Others are Smile Telecoms Holdings, a South African telecommunications group with subsidiaries in Nigeria, Tanzania and Uganda; Helios Towers, the former owner, and operator of the largest telecoms tower network in Nigeria and other countries, before it sold its Nigerian infrastructure to HIS; Centricus Capital and Africell, a subsidiary of the Lebanon-based Lintel Group of Companies, with cellular communications operations in the Democratic Republic of Congo (DRC), The Gambia, Sierra Leone and Uganda; Dubai-based Abraaj Capital, a private equity firm with an investment portfolio of $11 billion; and Teleology Holdings Limited, a special purpose vehicle led by a former chief executive of MTN Nigeria, Adian Wood, and Ericsson.

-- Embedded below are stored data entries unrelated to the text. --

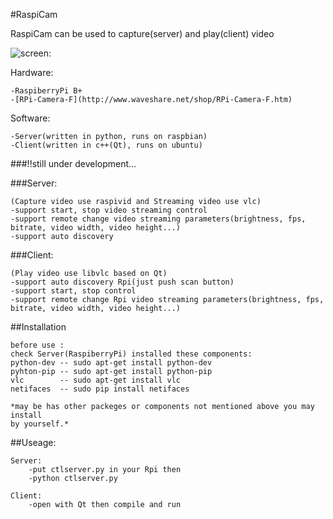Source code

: #RaspiCam

RaspiCam can be used to capture(server) and play(client) video

![screen:](https://raw.githubusercontent.com/tlhc/RaspiCam/master/client/pics/demo_client.png)

Hardware:

    -RaspiberryPi B+
    -[RPi-Camera-F](http://www.waveshare.net/shop/RPi-Camera-F.htm)
    
Software:

    -Server(written in python, runs on raspbian)
    -Client(written in c++(Qt), runs on ubuntu)

###!!still under development...

###Server:

    (Capture video use raspivid and Streaming video use vlc)
    -support start, stop video streaming control
    -support remote change video streaming parameters(brightness, fps, bitrate, video width, video height...)
    -support auto discovery
    
###Client:

    (Play video use libvlc based on Qt)
    -support auto discovery Rpi(just push scan button)
    -support start, stop control
    -support remote change Rpi video streaming parameters(brightness, fps, bitrate, video width, video height...)


##Installation

    before use :
    check Server(RaspiberryPi) installed these components:
    python-dev -- sudo apt-get install python-dev
    pyhton-pip -- sudo apt-get install python-pip
    vlc        -- sudo apt-get install vlc
    netifaces  -- sudo pip install netifaces

    *may be has other packeges or components not mentioned above you may install 
    by yourself.*

##Useage:

    Server:
        -put ctlserver.py in your Rpi then
        -python ctlserver.py

    Client:
        -open with Qt then compile and run

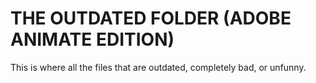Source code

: # THE OUTDATED FOLDER (ADOBE ANIMATE EDITION)

This is where all the files that are outdated, completely bad, or unfunny.
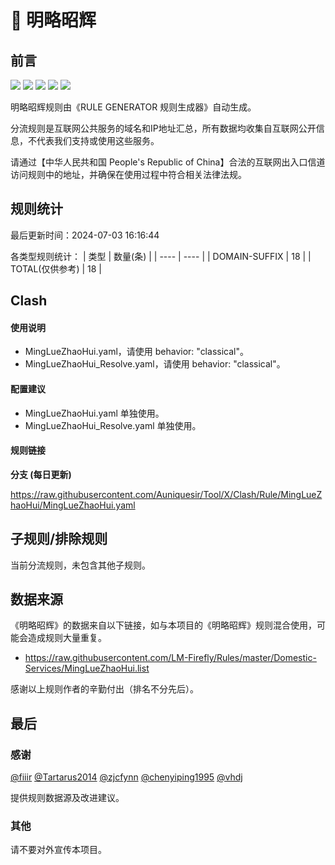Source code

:# 🧸 明略昭辉

## 前言

![](https://shields.io/badge/-移除重复规则-ff69b4) ![](https://shields.io/badge/-DOMAIN与DOMAIN--SUFFIX合并-green) ![](https://shields.io/badge/-DOMAIN--SUFFIX间合并-critical) ![](https://shields.io/badge/-DOMAIN--SUFFIX与DOMAIN--KEYWORD合并-blue) ![](https://shields.io/badge/-IP--CIDR(6)合并-blueviolet) 

明略昭辉规则由《RULE GENERATOR 规则生成器》自动生成。

分流规则是互联网公共服务的域名和IP地址汇总，所有数据均收集自互联网公开信息，不代表我们支持或使用这些服务。

请通过【中华人民共和国 People's Republic of China】合法的互联网出入口信道访问规则中的地址，并确保在使用过程中符合相关法律法规。

## 规则统计

最后更新时间：2024-07-03 16:16:44

各类型规则统计：
| 类型 | 数量(条)  | 
| ---- | ----  |
| DOMAIN-SUFFIX | 18  | 
| TOTAL(仅供参考) | 18  | 


## Clash 

#### 使用说明
- MingLueZhaoHui.yaml，请使用 behavior: "classical"。
- MingLueZhaoHui_Resolve.yaml，请使用 behavior: "classical"。

#### 配置建议
- MingLueZhaoHui.yaml 单独使用。
- MingLueZhaoHui_Resolve.yaml 单独使用。

#### 规则链接
**分支 (每日更新)**

https://raw.githubusercontent.com/Auniquesir/Tool/X/Clash/Rule/MingLueZhaoHui/MingLueZhaoHui.yaml











## 子规则/排除规则


当前分流规则，未包含其他子规则。

## 数据来源

《明略昭辉》的数据来自以下链接，如与本项目的《明略昭辉》规则混合使用，可能会造成规则大量重复。

- https://raw.githubusercontent.com/LM-Firefly/Rules/master/Domestic-Services/MingLueZhaoHui.list


感谢以上规则作者的辛勤付出（排名不分先后）。

## 最后

### 感谢

[@fiiir](https://github.com/fiiir) [@Tartarus2014](https://github.com/Tartarus2014) [@zjcfynn](https://github.com/zjcfynn) [@chenyiping1995](https://github.com/chenyiping1995) [@vhdj](https://github.com/vhdj)

提供规则数据源及改进建议。

### 其他

请不要对外宣传本项目。
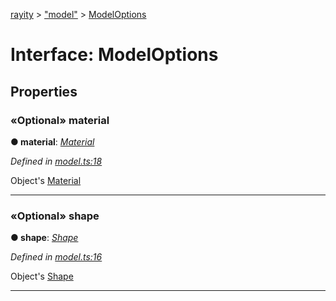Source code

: [rayity](../README.md) > ["model"](../modules/_model_.md) > [ModelOptions](../interfaces/_model_.modeloptions.md)



# Interface: ModelOptions


## Properties
<a id="material"></a>

### «Optional» material

**●  material**:  *[Material](_material_.material.md)* 

*Defined in [model.ts:18](https://github.com/gribbet/rayity/blob/340dc71/src/model.ts#L18)*



Object's [Material](_material_.material.md)




___

<a id="shape"></a>

### «Optional» shape

**●  shape**:  *[Shape](_shape_.shape.md)* 

*Defined in [model.ts:16](https://github.com/gribbet/rayity/blob/340dc71/src/model.ts#L16)*



Object's [Shape](_shape_.shape.md)




___


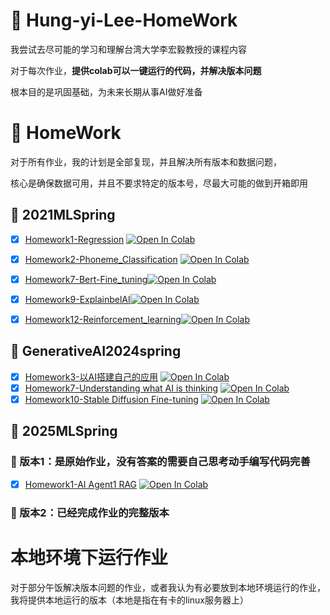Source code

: # :memo: Hung-yi-Lee-HomeWork
我尝试去尽可能的学习和理解台湾大学李宏毅教授的课程内容

对于每次作业，**提供colab可以一键运行的代码，并解决版本问题**

根本目的是巩固基础，为未来长期从事AI做好准备

# :memo: HomeWork
对于所有作业，我的计划是全部复现，并且解决所有版本和数据问题，

核心是确保数据可用，并且不要求特定的版本号，尽最大可能的做到开箱即用



## :rocket: 2021MLSpring
- [x] [Homework1-Regression](https://github.com/luoclab/Hung-yi-Lee-HomeWork/tree/main/ML2021spring/HW01) [![Open In Colab](https://colab.research.google.com/assets/colab-badge.svg)](https://colab.research.google.com/github/luoclab/Hung-yi-Lee-HomeWork/blob/main/ML2021spring/HW01/HW01.ipynb)

- [x] [Homework2-Phoneme_Classification](https://github.com/luoclab/Hung-yi-Lee-HomeWork/tree/main/ML2021spring/HW02) [![Open In Colab](https://colab.research.google.com/assets/colab-badge.svg)](https://colab.research.google.com/github/luoclab/Hung-yi-Lee-HomeWork/blob/main/ML2021spring/HW02/HW02-1.ipynb)
  
- [x] [Homework7-Bert-Fine_tuning](https://github.com/luoclab/Hung-yi-Lee-HomeWork/tree/main/ML2021spring/HW07)[![Open In Colab](https://colab.research.google.com/assets/colab-badge.svg)](https://colab.research.google.com/github/luoclab/Hung-yi-Lee-HomeWork/blob/main/ML2021spring/HW07/HW07.ipynb)

- [x] [Homework9-ExplainbelAI](https://github.com/luoclab/Hung-yi-Lee-HomeWork/tree/main/ML2021spring/HW09)[![Open In Colab](https://colab.research.google.com/assets/colab-badge.svg)](https://colab.research.google.com/github/luoclab/Hung-yi-Lee-HomeWork/blob/main/ML2021spring/HW09/HW09.ipynb)
      
- [x] [Homework12-Reinforcement_learning](https://github.com/luoclab/Hung-yi-Lee-HomeWork/tree/main/ML2021spring/HW12)[![Open In Colab](https://colab.research.google.com/assets/colab-badge.svg)](https://colab.research.google.com/github/luoclab/Hung-yi-Lee-HomeWork/blob/main/ML2021spring/HW012/HW012_ZH.ipynb)

## :rocket: GenerativeAI2024spring
- [x] [Homework3-以AI搭建自己的应用](https://github.com/luoclab/Hung-yi-Lee-HomeWork/tree/main/GenerativeAI2024spring/HW03) [![Open In Colab](https://colab.research.google.com/assets/colab-badge.svg)](https://colab.research.google.com/github/luoclab/Hung-yi-Lee-HomeWork/blob/main/GenerativeAI2024spring/HW03/HW03.ipynb)
- [x] [Homework7-Understanding what AI is thinking](https://github.com/luoclab/Hung-yi-Lee-HomeWork/tree/main/GenerativeAI2024spring/HW07) [![Open In Colab](https://colab.research.google.com/assets/colab-badge.svg)](https://github.com/luoclab/Hung-yi-Lee-HomeWork/blob/main/GenerativeAI2024spring/HW07%20/GenAI_HW7.ipynb)
- [x] [Homework10-Stable Diffusion Fine-tuning](https://github.com/luoclab/Hung-yi-Lee-HomeWork/tree/main/GenerativeAI2024spring/HW10) [![Open In Colab](https://colab.research.google.com/assets/colab-badge.svg)](https://colab.research.google.com/github/luoclab/Hung-yi-Lee-HomeWork/blob/main/GenerativeAI2024spring/HW10/GenAI_HW10.ipynb)

## :rocket: 2025MLSpring
### :memo: 版本1：是原始作业，没有答案的需要自己思考动手编写代码完善
- [x] [Homework1-AI Agent1 RAG](https://github.com/luoclab/Hung-yi-Lee-HomeWork/tree/main/ML2025spring/mlhw1) [![Open In Colab](https://colab.research.google.com/assets/colab-badge.svg)](https://colab.research.google.com/github/luoclab/Hung-yi-Lee-HomeWork/blob/main/ML2025spring/HW01/mlhw1.ipynb)
### :memo: 版本2：已经完成作业的完整版本

# 本地环境下运行作业
对于部分午饭解决版本问题的作业，或者我认为有必要放到本地环境运行的作业，我将提供本地运行的版本（本地是指在有卡的linux服务器上）

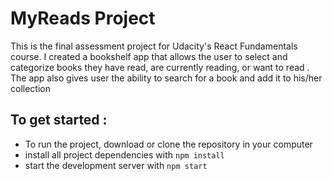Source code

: # MyReads Project

This is the final assessment project for Udacity's React Fundamentals course. I created a bookshelf app that allows the user to select and categorize books they have read, are currently reading, or want to read . The app also gives user the ability to search for a book and add it to his/her collection



## To get started :

* To run the project, download or clone the repository in your computer
* install all project dependencies with `npm install`
* start the development server with `npm start`
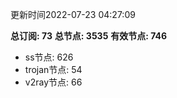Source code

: 更新时间2022-07-23 04:27:09

**总订阅: 73**
**总节点: 3535**
**有效节点: 746**
- ss节点: 626
- trojan节点: 54
- v2ray节点: 66
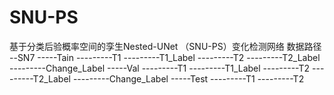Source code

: # SNU-PS
基于分类后验概率空间的孪生Nested-UNet （SNU-PS）变化检测网络
数据路径
--SN7
-----Tain
---------T1
---------T1_Label
---------T2
---------T2_Label
---------Change_Label
-----Val
---------T1
---------T1_Label
---------T2
---------T2_Label
---------Change_Label
-----Test
---------T1
---------T2

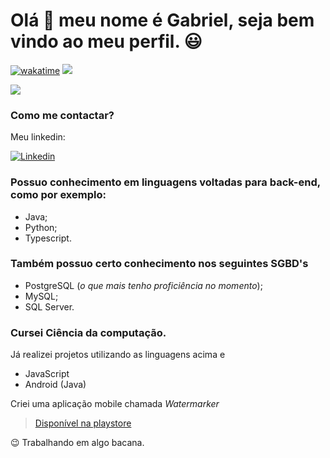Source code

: # Olá 👋 meu nome é Gabriel, seja bem vindo ao meu perfil. 😃
[![wakatime](https://wakatime.com/badge/user/12727fd3-9c62-4a7e-864c-ff73cf106979.svg)](https://wakatime.com/@12727fd3-9c62-4a7e-864c-ff73cf106979)
<picture>
  <source
    srcset="https://github-readme-stats.vercel.app/api?username=gomesgr&theme=light&show_icons=true"
    media="(prefers-color-scheme: light)"  
  />
  <img src="https://github-readme-stats.vercel.app/api?username=gomesgr&show_icons=true" />
</picture>

<picture>
  <source 
    srcset="https://github-readme-stats.vercel.app/api/wakatime?username=gomesgr"
    media="(prefers-color-scheme: light)" 
  />
  <img src="https://github-readme-stats.vercel.app/api/wakatime?username=gomesgr" />
</picture>

### Como me contactar?
Meu linkedin:

[![Linkedin](https://encrypted-tbn0.gstatic.com/images?q=tbn:ANd9GcTKaUA6xskJPogWuxh0Xxza_ntxoAXKsmzmNYwdY_96k4EzUgNEKbu3HBJS-xmUVMpUGAmWGC_gqIjexlvPJRselvrsjbNpul4&usqp=CAU&ec=45732302)](https://www.linkedin.com/in/gabrielragomes/)

### Possuo conhecimento em linguagens voltadas para back-end, como por exemplo:
- Java;
- Python;
- Typescript.

### Também possuo certo conhecimento nos seguintes SGBD's
- PostgreSQL (*o que mais tenho proficiência no momento*);
- MySQL;
- SQL Server.

### Cursei Ciência da computação.
Já realizei projetos utilizando as linguagens acima e
- JavaScript
- Android (Java)

Criei uma aplicação mobile chamada *Watermarker*
> [Disponível na playstore](https://play.google.com/store/apps/details?id=com.hetch.watermarker)

😉 Trabalhando em algo bacana.
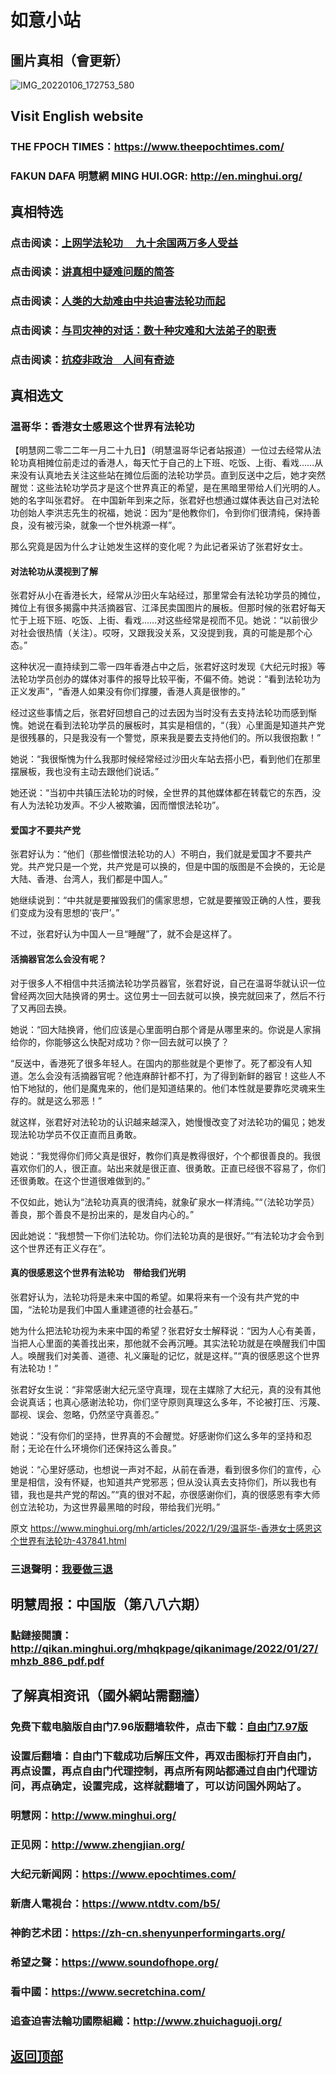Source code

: # 如意小站

## 圖片真相（會更新）

![IMG_20220106_172753_580](https://user-images.githubusercontent.com/79625284/151659776-6432549f-510a-4802-b0b2-b0638f65394b.jpg)

## Visit English website

### THE FPOCH TIMES：https://www.theepochtimes.com/

### FAKUN DAFA 明慧網 MING HUI.OGR: http://en.minghui.org/

## 真相特选

### 点击阅读：[上网学法轮功 　九十余国两万多人受益](https://github.com/pinhe91/jcxw5/tree/main)

### 点击阅读：[讲真相中疑难问题的简答](https://github.com/pinhe91/jcxw3/tree/main)

### 点击阅读：[人类的大劫难由中共迫害法轮功而起](https://github.com/pinhe91/jcxw4/tree/main) 

### 点击阅读：[与司灾神的对话：数十种灾难和大法弟子的职责](https://github.com/pinhe91/jcxw1/tree/main) 

### 点击阅读：[抗疫非政治　人间有奇迹](https://github.com/pinhe91/jcxw2/tree/main) 

## 真相选文

### 温哥华：香港女士感恩这个世界有法轮功

【明慧网二零二二年一月二十九日】（明慧温哥华记者站报道）一位过去经常从法轮功真相摊位前走过的香港人，每天忙于自己的上下班、吃饭、上街、看戏……从来没有认真地去关注这些站在摊位后面的法轮功学员。直到反送中之后，她才突然醒觉：这些法轮功学员才是这个世界真正的希望，是在黑暗里带给人们光明的人。她的名字叫张君好。
在中国新年到来之际，张君好也想通过媒体表达自己对法轮功创始人李洪志先生的祝福，她说：因为“是他教你们，令到你们很清纯，保持善良，没有被污染，就象一个世外桃源一样”。

那么究竟是因为什么才让她发生这样的变化呢？为此记者采访了张君好女士。

#### 对法轮功从漠视到了解

张君好从小在香港长大，经常从沙田火车站经过，那里常会有法轮功学员的摊位，摊位上有很多揭露中共活摘器官、江泽民卖国图片的展板。但那时候的张君好每天忙于上班下班、吃饭、上街、看戏……对这些经常是视而不见。她说：“以前很少对社会很热情（关注）。哎呀，又跟我没关系，又没提到我，真的可能是那个心态。”

这种状况一直持续到二零一四年香港占中之后，张君好这时发现《大纪元时报》等法轮功学员创办的媒体对事件的报导比较平衡，不偏不倚。她说：“看到法轮功为正义发声”，“香港人如果没有你们撑腰，香港人真是很惨的。”

经过这些事情之后，张君好回想自己的过去因为当时没有去支持法轮功而感到惭愧。她说在看到法轮功学员的展板时，其实是相信的，“（我）心里面是知道共产党是很残暴的，只是我没有一个警觉，原来我是要去支持他们的。所以我很抱歉！”

她说：“我很惭愧为什么我那时候经常经过沙田火车站去搭小巴，看到他们在那里摆展板，我也没有主动去跟他们说话。”

她还说：“当初中共镇压法轮功的时候，全世界的其他媒体都在转载它的东西，没有人为法轮功发声。不少人被欺骗，因而憎恨法轮功”。

#### 爱国才不要共产党

张君好认为：“他们（那些憎恨法轮功的人）不明白，我们就是爱国才不要共产党。共产党只是一个党，共产党是可以换的，但是中国的版图是不会换的，无论是大陆、香港、台湾人，我们都是中国人。”

她继续说到：“中共就是要摧毁我们的儒家思想，它就是要摧毁正确的人性，要我们变成为没有思想的‘丧尸’。”

不过，张君好认为中国人一旦“睡醒”了，就不会是这样了。

#### 活摘器官怎么会没有呢？

对于很多人不相信中共活摘法轮功学员器官，张君好说，自己在温哥华就认识一位曾经两次回大陆换肾的男士。这位男士一回去就可以换，换完就回来了，然后不行了又再回去换。

她说：“回大陆换肾，他们应该是心里面明白那个肾是从哪里来的。你说是人家捐给你的，你能够这么快配对成功？你一回去就可以换了？

“反送中，香港死了很多年轻人。在国内的那些就是个更惨了。死了都没有人知道。怎么会没有活摘器官呢？他连麻醉针都不打，为了得到新鲜的器官！这些人不怕下地狱的，他们是魔鬼来的，他们是知道结果的。他们本性就是要靠吃灵魂来生存的。就是这么邪恶！”

就这样，张君好对法轮功的认识越来越深入，她慢慢改变了对法轮功的偏见；她发现法轮功学员不仅正直而且勇敢。

她说：“我觉得你们师父真是很好，教你们真是教得很好，个个都很善良的。我很喜欢你们的人，很正直。站出来就是很正直、很勇敢。正直已经很不容易了，你们还很勇敢。在这个世道很难做到的。”

不仅如此，她认为“法轮功真真的很清纯，就象矿泉水一样清纯。”“（法轮功学员）善良，那个善良不是扮出来的，是发自内心的。”

因此她说：“我想赞一下你们法轮功。你们法轮功真的是很好。”“有法轮功才会令到这个世界还有正义存在”。

#### 真的很感恩这个世界有法轮功　带给我们光明

张君好认为，法轮功将是未来中国的希望。如果将来有一个没有共产党的中国，“法轮功是我们中国人重建道德的社会基石。”

她为什么把法轮功视为未来中国的希望？张君好女士解释说：“因为人心有美善，当把人心里面的美善找出来，那他就不会再沉睡。其实法轮功就是在唤醒我们中国人。唤醒我们对美善、道德、礼义廉耻的记忆，就是这样。”“真的很感恩这个世界有法轮功！”

张君好女生说：“非常感谢大纪元坚守真理，现在主媒除了大纪元，真的没有其他会说真话；也真心感谢法轮功，你们坚守原则真理这么多年，不论被打压、污蔑、鄙视、误会、忽略，仍然坚守真善忍。”

她说：“没有你们的坚持，世界真的不会醒觉。好感谢你们这么多年的坚持和忍耐；无论在什么环境你们还保持这么善良。”

她说：“心里好感动，也想说一声对不起，从前在香港，看到很多你们的宣传，心里是相信，没有怀疑，也知道共产党邪恶；但从没认真去支持你们，所以我也有错，我也是共产党的帮凶。”“真的很对不起，亦很感谢你们，真的很感恩有李大师创立法轮功，为这世界最黑暗的时段，带给我们光明。”

原文 https://www.minghui.org/mh/articles/2022/1/29/温哥华-香港女士感恩这个世界有法轮功-437841.html

### 三退聲明：[我要做三退](https://tuidang.epochtimes.com/)

## 明慧周报：中国版（第八八六期）

### 點鏈接閱讀：http://qikan.minghui.org/mhqkpage/qikanimage/2022/01/27/mhzb_886_pdf.pdf

## 了解真相资讯（國外網站需翻牆）

### 免费下载电脑版自由门7.96版翻墙软件，点击下载：[自由门7.97版](https://github.com/pinhe91/tuiguang/files/6839679/fg797r.zip)

### 设置后翻墙：自由门下载成功后解压文件，再双击图标打开自由门，再点设置，再点自由门代理控制，再点所有网站都通过自由门代理访问，再点确定，设置完成，这样就翻墙了，可以访问国外网站了。

### 明慧网：http://www.minghui.org/

### 正见网：http://www.zhengjian.org/

### 大纪元新闻网：https://www.epochtimes.com/

### 新唐人電視台：https://www.ntdtv.com/b5/

### 神韵艺术团：https://zh-cn.shenyunperformingarts.org/

### 希望之聲：https://www.soundofhope.org/

### 看中國：https://www.secretchina.com/

### 追查迫害法輪功國際組織：http://www.zhuichaguoji.org/

## [返回顶部](https://git.io/Js3EY)
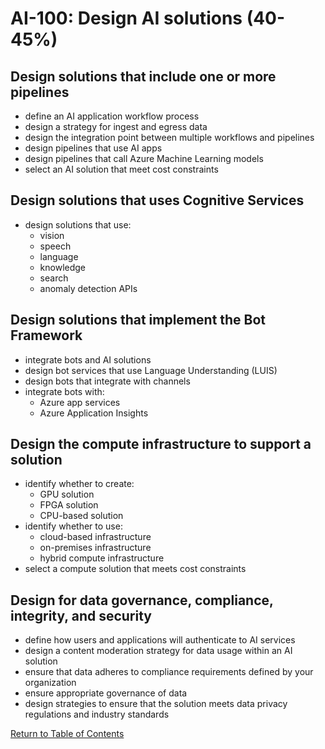 # AI-100: Design AI solutions (40-45%)

## Design solutions that include one or more pipelines
- define an AI application workflow process
- design a strategy for ingest and egress data
- design the integration point between multiple workflows and pipelines
- design pipelines that use AI apps
- design pipelines that call Azure Machine Learning models
- select an AI solution that meet cost constraints

## Design solutions that uses Cognitive Services
- design solutions that use:
    - vision
    - speech
    - language
    - knowledge
    - search
    - anomaly detection APIs

## Design solutions that implement the Bot Framework
- integrate bots and AI solutions
- design bot services that use Language Understanding (LUIS)
- design bots that integrate with channels
- integrate bots with:
    - Azure app services
    - Azure Application Insights

## Design the compute infrastructure to support a solution
- identify whether to create:
    - GPU solution
    - FPGA solution
    - CPU-based solution
- identify whether to use:
    - cloud-based infrastructure
    - on-premises infrastructure
    - hybrid compute infrastructure
- select a compute solution that meets cost constraints

## Design for data governance, compliance, integrity, and security
- define how users and applications will authenticate to AI services
- design a content moderation strategy for data usage within an AI solution
- ensure that data adheres to compliance requirements defined by your organization
- ensure appropriate governance of data
- design strategies to ensure that the solution meets data privacy regulations and industry standards

[Return to Table of Contents](README.md)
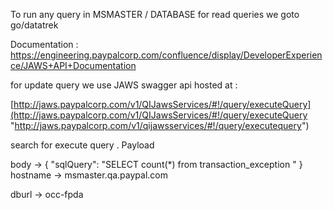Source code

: To run any query in MSMASTER / DATABASE
for read queries we goto go/datatrek

Documentation : https://engineering.paypalcorp.com/confluence/display/DeveloperExperience/JAWS+API+Documentation

for update query 
we use JAWS swagger api 
hosted at  :

[http://jaws.paypalcorp.com/v1/QIJawsServices/#!/query/executeQuery](http://jaws.paypalcorp.com/v1/QIJawsServices/#!/query/executeQuery "http://jaws.paypalcorp.com/v1/qijawsservices/#!/query/executequery")

search for execute query .
Payload 


body -> {
  "sqlQuery": "SELECT count(*) from transaction_exception "
}
hostname -> msmaster.qa.paypal.com

dburl -> occ-fpda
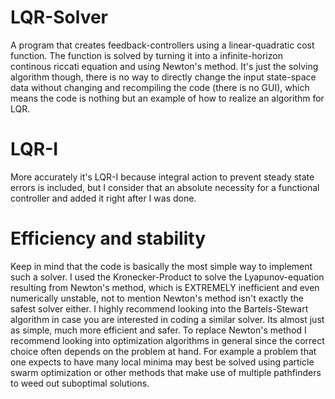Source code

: # LQR-Solver
A program that creates feedback-controllers using a linear-quadratic cost function. The function is solved by turning it into a infinite-horizon continous riccati equation and using Newton's method. It's just the solving algorithm though, there is no way to directly change the input state-space data without changing and recompiling the code (there is no GUI), which means the code is nothing but an example of how to realize an algorithm for LQR.

# LQR-I
More accurately it's LQR-I because integral action to prevent steady state errors is included, but I consider that an absolute necessity for a functional controller and added it right after I was done.

# Efficiency and stability
Keep in mind that the code is basically the most simple way to implement such a solver. I used the Kronecker-Product to solve the Lyapunov-equation resulting from Newton's method, which is EXTREMELY inefficient and even numerically unstable, not to mention Newton's method isn't exactly the safest solver either. I highly recommend looking into the Bartels-Stewart algorithm in case you are interested in coding a similar solver. Its almost just as simple, much more efficient and safer. To replace Newton's method I recommend looking into optimization algorithms in general since the correct choice often depends on the problem at hand. For example a problem that one expects to have many local minima may best be solved using particle swarm optimization or other methods that make use of multiple pathfinders to weed out suboptimal solutions.

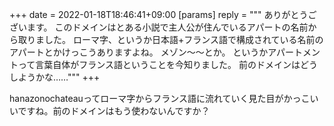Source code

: +++
date = 2022-01-18T18:46:41+09:00
[params]
reply = """
ありがとうございます。
このドメインはとある小説で主人公が住んでいるアパートの名前から取りました。
ローマ字、というか日本語+フランス語で構成されている名前のアパートとかけっこうありますよね。
メゾン～～とか。
というかアパートメントって言葉自体がフランス語ということを今知りました。
前のドメインはどうしようかな……"""
+++

hanazonochateauってローマ字からフランス語に流れていく見た目がかっこいいですね。前のドメインはもう使わないんですか？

Equally in the race to acquire 9Mobile is Africa Capital Alliance (ACA), a leading pan-African investment firm based in Lagos; and The Carlyle Group, a U.S.-based multinational private equity, alternative asset management, and financial services corporation.
The winner, according to the source, will then be invited to negotiate and agree to the payment terms to the takeover of 9mobile.
Should the firm that wins the financial bid stage fail to meet the payment terms within the stipulated period agreed with Barclays, the reserve bidder (or the firm that submitted the second highest bid) will be invited to acquire 9mobile.
9Mobile was put up for sale this year after it defaulted on a $1.2 billion loan to a consortium of thirteen banks in Nigeria.
The Central Bank of Nigeria was forced to prevent the company from going into receivership when it hurriedly announced a new change in the board and management. The parent company in Abu Dhabi was also forced to relinquish its 45 percent stake to a trustee.
The 13 banks had put a freeze on collecting the principal and interest payments on the syndicated $1.2 billion loan pending new investors, in order to help the company survive.
9mobile has over 20 million subscribers with a 14 percent share of the Nigerian market.
South Africa’s MTN is the market leader with 47 percent, Globacom has 20 percent while Airtel has 19 percent.